-- What is needed --
Type the listing below out again exactly. No images.

__________________________________________________

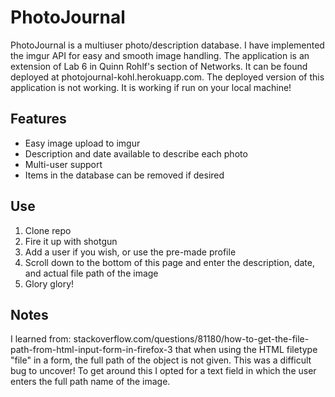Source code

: # PhotoJournal

PhotoJournal is a multiuser photo/description database. I have implemented the imgur API for easy and smooth image handling. The application is an extension of Lab 6 in Quinn Rohlf's section of Networks. It can be found deployed at photojournal-kohl.herokuapp.com. The deployed version of this application is not working. It is working if run on your local machine!

## Features

- Easy image upload to imgur
- Description and date available to describe each photo
- Multi-user support
- Items in the database can be removed if desired


## Use
1. Clone repo
2. Fire it up with shotgun
3. Add a user if you wish, or use the pre-made profile
4. Scroll down to the bottom of this page and enter the description, date, and actual file path of the image
5. Glory glory!

## Notes
I learned from: stackoverflow.com/questions/81180/how-to-get-the-file-path-from-html-input-form-in-firefox-3 that when using the HTML filetype "file" in a form, the full path of the object is not given. This was a difficult bug to uncover! To get around this I opted for a text field in which the user enters the full path name of the image.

__________________________________________________

-- Worked solution --
Source code

: # PhotoJournal

PhotoJournal is a multiuser photo/description database. I have implemented the imgur API for easy and smooth image handling. The application is an extension of Lab 6 in Quinn Rohlf's section of Networks. It can be found deployed at photojournal-kohl.herokuapp.com. The deployed version of this application is not working. It is working if run on your local machine!

## Features

- Easy image upload to imgur
- Description and date available to describe each photo
- Multi-user support
- Items in the database can be removed if desired


## Use
1. Clone repo
2. Fire it up with shotgun
3. Add a user if you wish, or use the pre-made profile
4. Scroll down to the bottom of this page and enter the description, date, and actual file path of the image
5. Glory glory!

## Notes
I learned from: stackoverflow.com/questions/81180/how-to-get-the-file-path-from-html-input-form-in-firefox-3 that when using the HTML filetype "file" in a form, the full path of the object is not given. This was a difficult bug to uncover! To get around this I opted for a text field in which the user enters the full path name of the image.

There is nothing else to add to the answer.